++++ Data for the task ++++
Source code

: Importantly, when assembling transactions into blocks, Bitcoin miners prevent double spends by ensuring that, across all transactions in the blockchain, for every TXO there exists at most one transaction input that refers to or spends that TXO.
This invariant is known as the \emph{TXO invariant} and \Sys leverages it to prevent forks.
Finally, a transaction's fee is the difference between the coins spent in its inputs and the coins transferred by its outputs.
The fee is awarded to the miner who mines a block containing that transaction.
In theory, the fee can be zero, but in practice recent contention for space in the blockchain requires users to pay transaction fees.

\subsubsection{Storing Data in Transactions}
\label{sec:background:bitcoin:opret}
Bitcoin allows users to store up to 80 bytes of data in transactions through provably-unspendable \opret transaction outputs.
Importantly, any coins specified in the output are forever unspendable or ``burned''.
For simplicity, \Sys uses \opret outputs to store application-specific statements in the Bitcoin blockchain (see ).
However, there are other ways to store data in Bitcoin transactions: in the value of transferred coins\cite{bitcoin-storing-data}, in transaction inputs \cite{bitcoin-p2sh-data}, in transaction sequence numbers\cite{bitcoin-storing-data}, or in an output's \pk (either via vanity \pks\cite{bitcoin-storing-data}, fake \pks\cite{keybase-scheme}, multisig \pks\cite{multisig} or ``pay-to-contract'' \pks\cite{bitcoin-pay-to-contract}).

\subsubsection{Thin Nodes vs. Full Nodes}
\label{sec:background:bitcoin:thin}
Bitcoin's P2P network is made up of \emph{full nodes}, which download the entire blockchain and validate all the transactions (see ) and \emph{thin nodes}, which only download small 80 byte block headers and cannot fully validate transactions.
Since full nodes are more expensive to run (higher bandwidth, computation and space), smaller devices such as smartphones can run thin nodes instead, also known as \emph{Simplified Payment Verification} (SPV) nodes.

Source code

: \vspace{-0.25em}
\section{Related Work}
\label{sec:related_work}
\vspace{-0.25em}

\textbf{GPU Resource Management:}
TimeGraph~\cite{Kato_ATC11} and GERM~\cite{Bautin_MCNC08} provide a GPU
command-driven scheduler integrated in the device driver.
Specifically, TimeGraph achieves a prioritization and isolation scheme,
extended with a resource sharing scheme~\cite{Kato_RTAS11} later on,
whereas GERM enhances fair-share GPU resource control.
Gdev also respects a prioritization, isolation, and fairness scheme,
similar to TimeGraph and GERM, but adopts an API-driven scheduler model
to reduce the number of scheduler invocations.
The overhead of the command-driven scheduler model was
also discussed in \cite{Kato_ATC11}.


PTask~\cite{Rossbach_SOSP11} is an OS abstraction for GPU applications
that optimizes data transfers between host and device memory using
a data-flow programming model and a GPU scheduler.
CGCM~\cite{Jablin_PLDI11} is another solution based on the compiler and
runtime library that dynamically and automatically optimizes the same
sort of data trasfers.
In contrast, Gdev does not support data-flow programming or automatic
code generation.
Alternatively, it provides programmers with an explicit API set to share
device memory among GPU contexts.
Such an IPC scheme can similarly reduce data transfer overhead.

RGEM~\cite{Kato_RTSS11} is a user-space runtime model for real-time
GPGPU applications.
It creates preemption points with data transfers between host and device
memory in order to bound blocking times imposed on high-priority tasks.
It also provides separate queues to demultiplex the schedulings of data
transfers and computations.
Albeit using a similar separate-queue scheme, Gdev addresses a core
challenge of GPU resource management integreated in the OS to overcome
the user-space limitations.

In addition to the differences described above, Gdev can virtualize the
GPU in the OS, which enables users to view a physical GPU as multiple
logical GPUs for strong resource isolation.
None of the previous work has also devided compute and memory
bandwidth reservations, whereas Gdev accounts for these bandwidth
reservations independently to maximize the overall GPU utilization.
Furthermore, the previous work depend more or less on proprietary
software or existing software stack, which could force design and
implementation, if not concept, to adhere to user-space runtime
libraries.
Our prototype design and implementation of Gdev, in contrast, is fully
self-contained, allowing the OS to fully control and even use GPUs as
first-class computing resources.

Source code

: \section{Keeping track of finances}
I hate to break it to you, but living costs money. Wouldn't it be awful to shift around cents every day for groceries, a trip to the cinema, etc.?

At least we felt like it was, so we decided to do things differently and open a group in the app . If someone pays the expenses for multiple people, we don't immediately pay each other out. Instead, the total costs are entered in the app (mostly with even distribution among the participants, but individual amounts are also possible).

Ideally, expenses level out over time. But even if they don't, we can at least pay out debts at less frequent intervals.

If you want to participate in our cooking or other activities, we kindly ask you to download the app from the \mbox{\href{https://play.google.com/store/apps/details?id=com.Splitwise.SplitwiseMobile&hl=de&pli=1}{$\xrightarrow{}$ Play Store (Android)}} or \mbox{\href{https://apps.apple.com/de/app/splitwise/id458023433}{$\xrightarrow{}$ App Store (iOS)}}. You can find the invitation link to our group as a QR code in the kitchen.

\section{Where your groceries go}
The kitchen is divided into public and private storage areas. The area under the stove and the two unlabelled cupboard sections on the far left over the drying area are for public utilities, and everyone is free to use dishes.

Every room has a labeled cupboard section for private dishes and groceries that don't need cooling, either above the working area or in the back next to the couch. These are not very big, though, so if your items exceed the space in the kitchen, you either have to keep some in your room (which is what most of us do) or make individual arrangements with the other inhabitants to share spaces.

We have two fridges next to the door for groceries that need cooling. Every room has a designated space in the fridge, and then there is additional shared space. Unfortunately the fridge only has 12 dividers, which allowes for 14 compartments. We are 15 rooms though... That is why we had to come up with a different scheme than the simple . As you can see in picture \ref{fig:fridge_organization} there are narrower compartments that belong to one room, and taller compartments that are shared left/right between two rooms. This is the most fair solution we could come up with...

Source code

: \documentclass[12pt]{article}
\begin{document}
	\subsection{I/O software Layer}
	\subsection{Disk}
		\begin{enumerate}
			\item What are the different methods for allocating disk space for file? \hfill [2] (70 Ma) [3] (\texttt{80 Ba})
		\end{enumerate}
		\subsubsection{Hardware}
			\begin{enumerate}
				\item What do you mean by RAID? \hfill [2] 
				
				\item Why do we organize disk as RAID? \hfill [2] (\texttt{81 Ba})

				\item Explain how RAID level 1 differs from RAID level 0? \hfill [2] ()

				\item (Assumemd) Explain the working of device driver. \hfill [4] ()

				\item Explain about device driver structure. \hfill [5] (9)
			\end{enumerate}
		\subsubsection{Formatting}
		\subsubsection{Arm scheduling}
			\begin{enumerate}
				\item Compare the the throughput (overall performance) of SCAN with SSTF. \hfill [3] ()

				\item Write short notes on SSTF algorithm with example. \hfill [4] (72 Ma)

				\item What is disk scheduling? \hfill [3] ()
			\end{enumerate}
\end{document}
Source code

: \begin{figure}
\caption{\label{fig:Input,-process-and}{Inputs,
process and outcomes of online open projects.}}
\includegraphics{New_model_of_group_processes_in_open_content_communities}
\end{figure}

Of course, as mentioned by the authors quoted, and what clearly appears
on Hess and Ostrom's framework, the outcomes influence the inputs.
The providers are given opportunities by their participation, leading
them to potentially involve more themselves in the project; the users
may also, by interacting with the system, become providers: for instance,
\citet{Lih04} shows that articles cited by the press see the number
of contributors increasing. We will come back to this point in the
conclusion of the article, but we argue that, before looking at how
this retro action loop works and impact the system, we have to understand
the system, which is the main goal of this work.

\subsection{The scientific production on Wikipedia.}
++++
> **What you are asked to do**
Using only the entries above, output the line with "reservations independently to", the line with "Our prototype design", and all lines between them, exactly as they stand.

> **Task result**
reservations independently to maximize the overall GPU utilization.
Furthermore, the previous work depend more or less on proprietary
software or existing software stack, which could force design and
implementation, if not concept, to adhere to user-space runtime
libraries.
Our prototype design and implementation of Gdev, in contrast, is fully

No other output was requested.